EphemerAI

Check Out EphemerAI

They say necessity is the bringer of invention, and that is certainly the case for this project. I have my digital calendar set up to pull all of my school assignments and due dates, which is great, except for when it isn't. Unfortunately the calendar export from my school's learning management system includes every single class I've ever been in, even the ones I've completed or dropped, leading to a bunch of unwanted calendar notifications. Being a computer science student, I couldn't tolerate this. Instead I had to spend weeks making a new piece of software, but hey it gave me a chance to mess with AI and finally learn React.

Features and Design

At the lowest level, EphemerAI functions as a filter system for calendar feeds, providing several predicates relevant to calendar events, and a number of boolean operations to combine them. I took care to ensure that the system could handle larger calendars, even those that exceed the edge isolate's memory, so I took a streaming-based approach to the parsing and filtering functions. It wasn't originally intended to use AI at all, but once I decided to turn it into a larger project, I realized users might struggle to design their own filters. It was a program built for a computer scientist, not the general public.

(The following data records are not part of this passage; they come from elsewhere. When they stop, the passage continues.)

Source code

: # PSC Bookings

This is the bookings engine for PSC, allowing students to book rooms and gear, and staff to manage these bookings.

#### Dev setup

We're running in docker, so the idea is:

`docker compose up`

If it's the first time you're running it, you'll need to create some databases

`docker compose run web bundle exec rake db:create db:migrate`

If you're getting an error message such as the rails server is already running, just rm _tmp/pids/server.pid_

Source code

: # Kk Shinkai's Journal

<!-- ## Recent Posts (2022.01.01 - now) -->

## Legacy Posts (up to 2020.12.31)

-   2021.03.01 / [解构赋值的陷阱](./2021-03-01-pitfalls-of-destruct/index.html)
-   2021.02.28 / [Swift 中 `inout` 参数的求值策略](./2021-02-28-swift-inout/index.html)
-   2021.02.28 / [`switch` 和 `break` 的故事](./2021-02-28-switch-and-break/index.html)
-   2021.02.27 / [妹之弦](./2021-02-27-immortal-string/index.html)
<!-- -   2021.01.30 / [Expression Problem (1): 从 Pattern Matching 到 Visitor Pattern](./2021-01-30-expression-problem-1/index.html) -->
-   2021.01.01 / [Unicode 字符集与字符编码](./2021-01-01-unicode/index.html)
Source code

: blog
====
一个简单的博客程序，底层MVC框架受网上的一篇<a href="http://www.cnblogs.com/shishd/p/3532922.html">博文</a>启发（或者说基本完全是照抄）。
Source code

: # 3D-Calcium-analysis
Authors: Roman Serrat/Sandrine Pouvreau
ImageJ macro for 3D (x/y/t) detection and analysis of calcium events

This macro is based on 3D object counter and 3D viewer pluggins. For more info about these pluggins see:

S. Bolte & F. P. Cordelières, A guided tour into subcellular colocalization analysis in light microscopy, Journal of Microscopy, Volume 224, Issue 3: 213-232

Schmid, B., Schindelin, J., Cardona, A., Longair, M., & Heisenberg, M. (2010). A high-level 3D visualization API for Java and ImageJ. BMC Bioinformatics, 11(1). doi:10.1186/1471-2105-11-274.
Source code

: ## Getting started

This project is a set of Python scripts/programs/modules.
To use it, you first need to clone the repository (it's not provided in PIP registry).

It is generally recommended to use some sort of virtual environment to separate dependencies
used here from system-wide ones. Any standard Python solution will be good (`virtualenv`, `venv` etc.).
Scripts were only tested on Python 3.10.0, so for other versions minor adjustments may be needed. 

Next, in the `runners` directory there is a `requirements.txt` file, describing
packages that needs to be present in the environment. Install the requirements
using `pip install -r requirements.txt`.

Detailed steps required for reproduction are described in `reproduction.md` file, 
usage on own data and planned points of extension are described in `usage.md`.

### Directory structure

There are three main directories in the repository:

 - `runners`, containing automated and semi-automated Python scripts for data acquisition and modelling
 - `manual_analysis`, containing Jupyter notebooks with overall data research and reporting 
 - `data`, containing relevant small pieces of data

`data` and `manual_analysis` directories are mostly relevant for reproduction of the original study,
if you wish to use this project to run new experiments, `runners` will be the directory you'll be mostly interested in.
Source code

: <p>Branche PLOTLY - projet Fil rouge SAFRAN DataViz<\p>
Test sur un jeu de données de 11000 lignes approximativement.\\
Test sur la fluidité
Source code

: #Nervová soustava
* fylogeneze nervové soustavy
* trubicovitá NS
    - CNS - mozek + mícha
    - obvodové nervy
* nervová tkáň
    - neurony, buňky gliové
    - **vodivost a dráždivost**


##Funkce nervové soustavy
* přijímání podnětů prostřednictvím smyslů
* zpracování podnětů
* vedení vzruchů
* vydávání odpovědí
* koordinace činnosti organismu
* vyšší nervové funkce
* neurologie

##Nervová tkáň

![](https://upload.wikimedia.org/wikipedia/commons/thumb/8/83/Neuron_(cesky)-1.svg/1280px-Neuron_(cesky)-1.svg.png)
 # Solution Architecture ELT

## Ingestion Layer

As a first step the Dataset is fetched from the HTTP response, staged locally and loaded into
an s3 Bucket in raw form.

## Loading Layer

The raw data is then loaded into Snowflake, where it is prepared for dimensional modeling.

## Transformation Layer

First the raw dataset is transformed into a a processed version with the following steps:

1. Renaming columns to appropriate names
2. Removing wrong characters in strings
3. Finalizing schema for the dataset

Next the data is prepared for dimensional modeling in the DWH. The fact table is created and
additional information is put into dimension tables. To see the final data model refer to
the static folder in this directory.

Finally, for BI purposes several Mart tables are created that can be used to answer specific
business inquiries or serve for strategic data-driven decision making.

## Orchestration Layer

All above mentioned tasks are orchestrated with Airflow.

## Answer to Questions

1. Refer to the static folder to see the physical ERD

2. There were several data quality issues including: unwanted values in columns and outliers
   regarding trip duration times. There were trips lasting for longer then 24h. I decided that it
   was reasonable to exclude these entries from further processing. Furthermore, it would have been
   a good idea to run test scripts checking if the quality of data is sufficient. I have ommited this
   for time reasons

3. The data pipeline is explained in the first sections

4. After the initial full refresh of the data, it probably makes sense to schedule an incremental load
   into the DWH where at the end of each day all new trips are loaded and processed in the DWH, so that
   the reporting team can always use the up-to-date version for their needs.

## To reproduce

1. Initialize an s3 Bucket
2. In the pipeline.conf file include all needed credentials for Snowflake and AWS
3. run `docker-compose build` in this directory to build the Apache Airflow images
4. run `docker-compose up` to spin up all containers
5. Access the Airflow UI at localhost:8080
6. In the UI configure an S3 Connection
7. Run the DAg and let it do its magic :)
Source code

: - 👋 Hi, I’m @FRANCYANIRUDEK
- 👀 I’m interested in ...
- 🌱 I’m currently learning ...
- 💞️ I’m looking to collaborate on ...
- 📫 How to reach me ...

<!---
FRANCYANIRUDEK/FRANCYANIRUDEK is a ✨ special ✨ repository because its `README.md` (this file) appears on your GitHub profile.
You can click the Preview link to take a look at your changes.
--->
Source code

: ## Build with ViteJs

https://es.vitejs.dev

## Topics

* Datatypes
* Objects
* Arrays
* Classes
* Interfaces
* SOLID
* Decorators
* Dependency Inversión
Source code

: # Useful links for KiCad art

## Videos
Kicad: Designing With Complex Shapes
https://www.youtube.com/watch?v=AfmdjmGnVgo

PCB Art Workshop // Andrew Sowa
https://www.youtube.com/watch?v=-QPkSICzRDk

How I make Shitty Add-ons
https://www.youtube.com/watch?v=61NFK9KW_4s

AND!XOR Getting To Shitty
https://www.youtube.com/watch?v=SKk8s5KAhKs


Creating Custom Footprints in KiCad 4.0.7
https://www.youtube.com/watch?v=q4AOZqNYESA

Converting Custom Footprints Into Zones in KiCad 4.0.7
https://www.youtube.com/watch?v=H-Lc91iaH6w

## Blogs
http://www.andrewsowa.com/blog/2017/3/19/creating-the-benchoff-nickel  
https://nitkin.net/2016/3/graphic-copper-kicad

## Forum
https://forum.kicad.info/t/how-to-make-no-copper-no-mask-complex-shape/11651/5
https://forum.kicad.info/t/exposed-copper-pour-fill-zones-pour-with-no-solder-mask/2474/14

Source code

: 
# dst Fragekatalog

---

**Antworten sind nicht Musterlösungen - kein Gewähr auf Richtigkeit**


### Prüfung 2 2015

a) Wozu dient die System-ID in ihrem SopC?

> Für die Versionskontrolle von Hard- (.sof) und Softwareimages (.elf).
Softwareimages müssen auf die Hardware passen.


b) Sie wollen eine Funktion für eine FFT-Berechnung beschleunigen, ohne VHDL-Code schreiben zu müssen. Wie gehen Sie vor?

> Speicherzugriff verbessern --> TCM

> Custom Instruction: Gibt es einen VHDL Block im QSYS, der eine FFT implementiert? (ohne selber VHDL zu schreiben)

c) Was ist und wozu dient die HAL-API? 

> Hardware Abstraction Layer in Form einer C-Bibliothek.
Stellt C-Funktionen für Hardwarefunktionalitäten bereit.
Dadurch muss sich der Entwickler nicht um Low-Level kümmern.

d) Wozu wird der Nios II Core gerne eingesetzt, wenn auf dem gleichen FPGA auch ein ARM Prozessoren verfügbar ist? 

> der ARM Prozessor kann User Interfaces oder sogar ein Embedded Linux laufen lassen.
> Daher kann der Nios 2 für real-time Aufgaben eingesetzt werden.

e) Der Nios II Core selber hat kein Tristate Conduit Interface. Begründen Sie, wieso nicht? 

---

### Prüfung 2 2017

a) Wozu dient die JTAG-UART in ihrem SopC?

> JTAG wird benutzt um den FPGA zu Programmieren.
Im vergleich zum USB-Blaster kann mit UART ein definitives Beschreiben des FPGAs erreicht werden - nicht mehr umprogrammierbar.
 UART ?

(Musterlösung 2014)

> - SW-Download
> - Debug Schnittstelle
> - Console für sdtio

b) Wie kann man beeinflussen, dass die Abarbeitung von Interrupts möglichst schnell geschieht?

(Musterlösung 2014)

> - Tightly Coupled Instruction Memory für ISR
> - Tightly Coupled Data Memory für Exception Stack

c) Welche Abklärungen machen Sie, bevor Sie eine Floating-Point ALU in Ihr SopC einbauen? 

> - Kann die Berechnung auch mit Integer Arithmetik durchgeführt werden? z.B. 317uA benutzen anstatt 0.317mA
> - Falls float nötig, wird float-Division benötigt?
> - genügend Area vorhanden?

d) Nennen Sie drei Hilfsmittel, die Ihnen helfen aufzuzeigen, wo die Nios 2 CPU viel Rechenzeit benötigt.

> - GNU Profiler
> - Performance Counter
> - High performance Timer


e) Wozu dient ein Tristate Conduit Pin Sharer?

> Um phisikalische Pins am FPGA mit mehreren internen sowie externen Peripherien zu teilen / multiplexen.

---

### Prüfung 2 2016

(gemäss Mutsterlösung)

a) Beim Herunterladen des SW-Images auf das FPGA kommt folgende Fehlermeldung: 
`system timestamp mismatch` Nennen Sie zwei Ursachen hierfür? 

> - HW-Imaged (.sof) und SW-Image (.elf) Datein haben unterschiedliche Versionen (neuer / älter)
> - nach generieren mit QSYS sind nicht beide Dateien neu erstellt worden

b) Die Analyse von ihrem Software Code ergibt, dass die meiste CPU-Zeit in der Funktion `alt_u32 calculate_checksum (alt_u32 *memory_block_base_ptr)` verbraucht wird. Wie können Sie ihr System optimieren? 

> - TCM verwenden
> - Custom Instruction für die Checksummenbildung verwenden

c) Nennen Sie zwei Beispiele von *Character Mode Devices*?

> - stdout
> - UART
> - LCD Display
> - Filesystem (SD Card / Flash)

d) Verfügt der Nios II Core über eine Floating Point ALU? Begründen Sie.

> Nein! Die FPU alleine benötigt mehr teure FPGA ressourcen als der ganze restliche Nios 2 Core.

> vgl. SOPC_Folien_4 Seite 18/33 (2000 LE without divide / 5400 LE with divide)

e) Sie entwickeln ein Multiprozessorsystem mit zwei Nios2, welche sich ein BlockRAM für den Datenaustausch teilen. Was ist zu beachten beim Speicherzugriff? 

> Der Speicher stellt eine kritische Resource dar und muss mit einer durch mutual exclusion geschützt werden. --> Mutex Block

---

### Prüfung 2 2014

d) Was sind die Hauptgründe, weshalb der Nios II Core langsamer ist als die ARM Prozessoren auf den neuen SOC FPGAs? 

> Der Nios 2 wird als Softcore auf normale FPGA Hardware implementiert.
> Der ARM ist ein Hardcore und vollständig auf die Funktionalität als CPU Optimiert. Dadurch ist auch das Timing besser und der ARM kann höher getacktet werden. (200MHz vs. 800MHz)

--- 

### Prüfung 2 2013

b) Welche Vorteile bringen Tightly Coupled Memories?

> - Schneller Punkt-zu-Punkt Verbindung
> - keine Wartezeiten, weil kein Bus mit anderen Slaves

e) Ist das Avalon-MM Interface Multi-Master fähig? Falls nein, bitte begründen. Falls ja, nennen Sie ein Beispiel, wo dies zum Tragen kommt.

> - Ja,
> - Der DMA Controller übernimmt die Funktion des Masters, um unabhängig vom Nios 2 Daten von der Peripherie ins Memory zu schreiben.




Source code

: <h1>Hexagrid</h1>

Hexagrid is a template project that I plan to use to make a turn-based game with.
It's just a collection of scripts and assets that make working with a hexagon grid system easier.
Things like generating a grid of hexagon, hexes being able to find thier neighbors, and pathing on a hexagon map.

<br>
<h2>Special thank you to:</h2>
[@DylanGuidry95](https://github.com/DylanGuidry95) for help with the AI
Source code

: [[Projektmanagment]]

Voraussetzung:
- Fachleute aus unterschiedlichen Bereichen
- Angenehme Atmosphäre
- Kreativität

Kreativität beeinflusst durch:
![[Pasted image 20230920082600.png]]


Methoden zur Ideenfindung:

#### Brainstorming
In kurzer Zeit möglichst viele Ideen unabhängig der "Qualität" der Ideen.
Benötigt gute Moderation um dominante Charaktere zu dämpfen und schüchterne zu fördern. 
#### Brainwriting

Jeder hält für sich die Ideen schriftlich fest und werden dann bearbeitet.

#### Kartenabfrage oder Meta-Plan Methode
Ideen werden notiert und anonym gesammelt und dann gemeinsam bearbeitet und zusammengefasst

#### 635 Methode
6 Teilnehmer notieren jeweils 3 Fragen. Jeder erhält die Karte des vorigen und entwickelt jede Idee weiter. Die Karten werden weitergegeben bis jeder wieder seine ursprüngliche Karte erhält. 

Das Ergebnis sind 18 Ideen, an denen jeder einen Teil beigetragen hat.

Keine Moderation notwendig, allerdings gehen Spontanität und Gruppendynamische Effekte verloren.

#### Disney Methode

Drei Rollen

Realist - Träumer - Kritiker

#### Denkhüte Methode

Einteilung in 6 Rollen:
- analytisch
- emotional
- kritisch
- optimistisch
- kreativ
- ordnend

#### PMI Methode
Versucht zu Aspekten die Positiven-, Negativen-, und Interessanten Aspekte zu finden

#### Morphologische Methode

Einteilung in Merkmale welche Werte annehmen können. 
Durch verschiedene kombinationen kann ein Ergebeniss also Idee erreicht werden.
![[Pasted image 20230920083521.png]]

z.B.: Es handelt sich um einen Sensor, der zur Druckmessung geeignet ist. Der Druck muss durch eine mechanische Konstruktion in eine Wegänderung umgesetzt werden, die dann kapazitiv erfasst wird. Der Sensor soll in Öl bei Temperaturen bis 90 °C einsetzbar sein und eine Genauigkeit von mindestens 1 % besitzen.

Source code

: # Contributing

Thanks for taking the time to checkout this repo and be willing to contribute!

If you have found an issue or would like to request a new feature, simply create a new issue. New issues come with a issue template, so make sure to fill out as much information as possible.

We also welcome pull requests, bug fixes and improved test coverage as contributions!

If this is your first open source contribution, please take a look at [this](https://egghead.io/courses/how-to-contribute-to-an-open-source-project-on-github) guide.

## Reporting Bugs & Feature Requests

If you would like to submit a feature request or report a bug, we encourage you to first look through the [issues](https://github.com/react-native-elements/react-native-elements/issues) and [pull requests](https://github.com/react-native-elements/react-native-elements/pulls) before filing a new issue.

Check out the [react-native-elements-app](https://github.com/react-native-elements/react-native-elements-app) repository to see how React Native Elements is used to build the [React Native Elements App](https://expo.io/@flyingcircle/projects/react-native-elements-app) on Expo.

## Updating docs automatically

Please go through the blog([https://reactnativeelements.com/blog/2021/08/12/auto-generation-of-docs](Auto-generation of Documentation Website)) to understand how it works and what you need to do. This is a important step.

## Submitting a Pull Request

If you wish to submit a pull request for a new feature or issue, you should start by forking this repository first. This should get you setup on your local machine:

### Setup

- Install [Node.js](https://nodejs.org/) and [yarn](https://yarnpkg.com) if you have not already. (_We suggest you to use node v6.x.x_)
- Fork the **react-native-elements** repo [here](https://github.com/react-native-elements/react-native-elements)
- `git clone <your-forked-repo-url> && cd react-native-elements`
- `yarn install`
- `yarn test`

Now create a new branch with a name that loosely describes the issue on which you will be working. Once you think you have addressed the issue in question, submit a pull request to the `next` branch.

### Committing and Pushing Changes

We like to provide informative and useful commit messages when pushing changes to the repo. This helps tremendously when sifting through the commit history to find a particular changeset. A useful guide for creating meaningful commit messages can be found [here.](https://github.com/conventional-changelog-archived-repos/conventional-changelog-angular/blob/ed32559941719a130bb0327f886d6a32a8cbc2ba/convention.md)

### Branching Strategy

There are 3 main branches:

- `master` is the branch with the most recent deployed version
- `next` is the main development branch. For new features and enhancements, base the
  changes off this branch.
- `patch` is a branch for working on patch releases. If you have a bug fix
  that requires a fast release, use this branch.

To remedy this, I built an AI-enabled web app on top of this filter system, teaching a LLM (Large Language Model) to write filters using my system, and then creating a user interface for the whole thing. One design consideration that was particularly important to me was to expose the results of the AI to the end user. That way users can look over and edit whatever filters the AI model comes up with. While AI is an extremely powerful tool, I believe that it remains important to be transparent about what is going on behind the scenes and give the user the option to override any autogenerated content if needed.

Process

Getting the AI model to reliably write filters was significantly more difficult than I thought. AI may seem like a drop-in solution for any computational problem, but it proved a challenge to get it to understand the filtering system I had built. I experimented with a variety of text-based system prompts before discovering the ability to enforce a JSON schema for the output. This forced the AI model to output in a format that matched my filtering system, allowing me to focus more on the design of the filters themselves. I eventually got the system prompt into a decent state, but there are still some cases where it just does not seem to understand the instructions given.

Once I was satisfied with the AI-assisted filter generation, I turned to creating the user interface, taking this project as an opportunity to properly learn React. I had dabbled into React and similar frameworks a few times before, but had yet to make a full web app with it. While the programming style takes some getting used to, I was pleasantly surprised that I was able to put my knowledge of functional programming to use with it.

Conclusion

Looking back at the design of this app, there are a few things I probably should have structured differently, especially in terms of integrating the frontend and backend. React and AI are both extremely powerful tools, but they take a lot of relearning and fine-tuning to use them correctly. This project was very much a learning experience and I hope to be able to apply what I have learned to future projects.